Pourtant, elles existent, même si les représentants de la laïque inquisition insistent auprès de l’infidèle pour qu’il confesse son erreur et remette sa raison en marche au lieu de l’enfouir sous un amas de scories issues de sa sensibilité et de ses croyances émanant, comment pourrait-il en être autrement, de son insécurité et de ses peurs ataviques.

Qu’importe pour le moment la nature et la réalité de ces pensées et autres grigris du même ordre qui ont, de toute évidence, une existence au moins imaginaire; autrement, on ne pourrait même pas en parler. Disons donc une existence de langage. Ce qui, la chose est bien connue dans les milieux de la grande recherche, ne signifie rien d’autre que la reconnaissance du fait que quelqu’un, quelque part, du fond de son imagination surchauffée, obéissant, quasi malgré lui, à des pulsions secrètes, a été conduit à écrire telle ou telle phrase qui s’avère différente des phrases anonymes que chacun prononce au gré des circonstances, et de celles utilisées par le savant pour rendre compte de ses recherches.

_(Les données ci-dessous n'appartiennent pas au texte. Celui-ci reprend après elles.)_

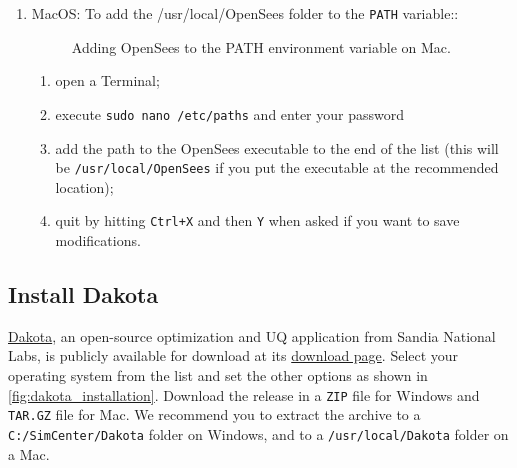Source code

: \begin{enumerate}
\item MacOS: To add the /usr/local/OpenSees folder to the \texttt{PATH} variable::

\begin{figure}[!htbp]
  \caption{Adding OpenSees to the PATH environment variable on Mac.}
  \label{fig:add_env_path_Mac}
\end{figure}

\begin{enumerate}
    \item open a Terminal;
    \item execute \texttt{sudo nano /etc/paths} and enter your password
    \item add the path to the OpenSees executable to the end of the list (this will be \texttt{/usr/local/OpenSees} if you put the executable at the recommended location);
    \item quit by hitting \texttt{Ctrl+X} and then \texttt{Y} when asked if you want to save modifications.
\end{enumerate}

\end{enumerate}



\subsection{Install Dakota}

\href{http://dakota.sandia.gov}{Dakota}, an open-source  optimization and UQ application from Sandia National Labs, is publicly available for download at its \href{http://dakota.sandia.gov/download.html}{download page}. Select your operating system from the list and set the other options as shown in  \autoref{fig:dakota_installation}. Download the release in a \texttt{ZIP} file for Windows and \texttt{TAR.GZ} file for Mac. We recommend you to extract the archive to a \texttt{C:/SimCenter/Dakota} folder on Windows, and to a \texttt{/usr/local/Dakota} folder on a Mac.

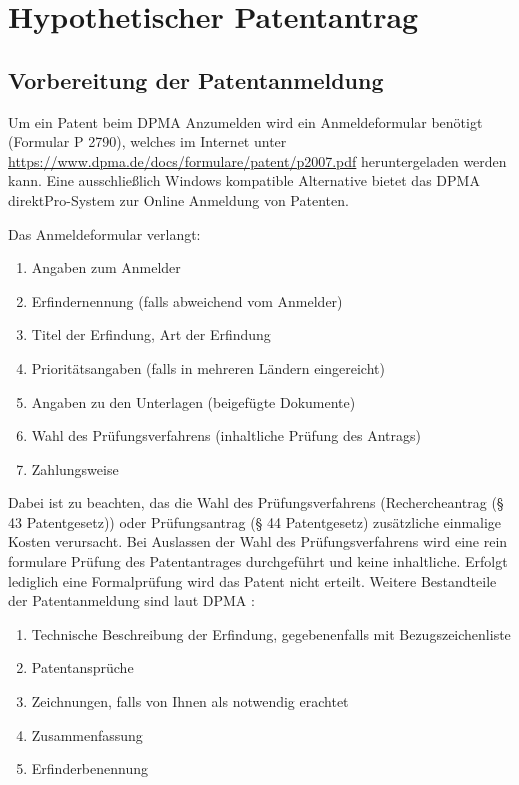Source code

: \chapter{Hypothetischer Patentantrag\label{cha:chapter5}}

\section{Vorbereitung der Patentanmeldung}

Um ein Patent beim DPMA Anzumelden wird ein Anmeldeformular benötigt (Formular P 2790),
welches im Internet unter \url{https://www.dpma.de/docs/formulare/patent/p2007.pdf} heruntergeladen
werden kann. 
Eine ausschließlich Windows kompatible Alternative bietet
das DPMA direktPro-System zur Online Anmeldung von Patenten.

Das Anmeldeformular verlangt:

\begin{enumerate}
    \item Angaben zum Anmelder
    \item Erfindernennung (falls abweichend vom Anmelder)
    \item Titel der Erfindung, Art der Erfindung
    \item Prioritätsangaben (falls in mehreren Ländern eingereicht)
    \item Angaben zu den Unterlagen (beigefügte Dokumente)
    \item Wahl des Prüfungsverfahrens (inhaltliche Prüfung des Antrags)
	\item Zahlungsweise
\end{enumerate}

Dabei ist zu beachten, das die Wahl des Prüfungsverfahrens 
(Rechercheantrag (§ 43 Patentgesetz)) oder
Prüfungsantrag (§ 44 Patentgesetz) zusätzliche einmalige Kosten verursacht.
Bei Auslassen der Wahl des Prüfungsverfahrens wird eine rein formulare
Prüfung des Patentantrages durchgeführt und keine inhaltliche.
Erfolgt lediglich eine Formalprüfung wird das Patent nicht erteilt.
Weitere Bestandteile der Patentanmeldung sind laut DPMA \cite{DPMAAnmeldung}:

\begin{enumerate}
	\item Technische Beschreibung der Erfindung, gegebenenfalls mit Bezugszeichenliste
	\item Patentansprüche
	\item Zeichnungen, falls von Ihnen als notwendig erachtet
	\item Zusammenfassung
	\item Erfinderbenennung
\end{enumerate}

Ce lieu particulier engendré à partir d’on ne sait quoi ou qui, ni pourquoi ni pour qui, on le dénomme imaginaire. Mais il existe. D’une existence particulière mais, de toute évidence, repérable au moins par les sons qui le manifestent, lorsque nous nous situons en littérature. Et c’est quand même particulier qu’une chose puisse exister sous le mode d’une existence imaginaire et que cette chose soit déclarée fumeuse, évanescente et considérée comme ne pouvant provoquer aucune résonnance dans la conscience et la sensibilité de celui qui la reçoit. Il existe une création se manifestant dans une certaine forme, mais cette forme est déclarée vide, en attente d’un savant lecteur pour la rendre parlante en la soumettant à l’analyse.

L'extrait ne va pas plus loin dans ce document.